What is needed: Transcribe every record below word for word.

____

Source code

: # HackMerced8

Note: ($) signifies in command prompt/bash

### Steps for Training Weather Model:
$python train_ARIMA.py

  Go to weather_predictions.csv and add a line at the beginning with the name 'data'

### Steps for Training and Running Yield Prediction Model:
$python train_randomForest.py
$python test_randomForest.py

____

Solution to the problem:
Source code

: # HackMerced8

Note: ($) signifies in command prompt/bash

### Steps for Training Weather Model:
$python train_ARIMA.py

  Go to weather_predictions.csv and add a line at the beginning with the name 'data'

### Steps for Training and Running Yield Prediction Model:
$python train_randomForest.py
$python test_randomForest.py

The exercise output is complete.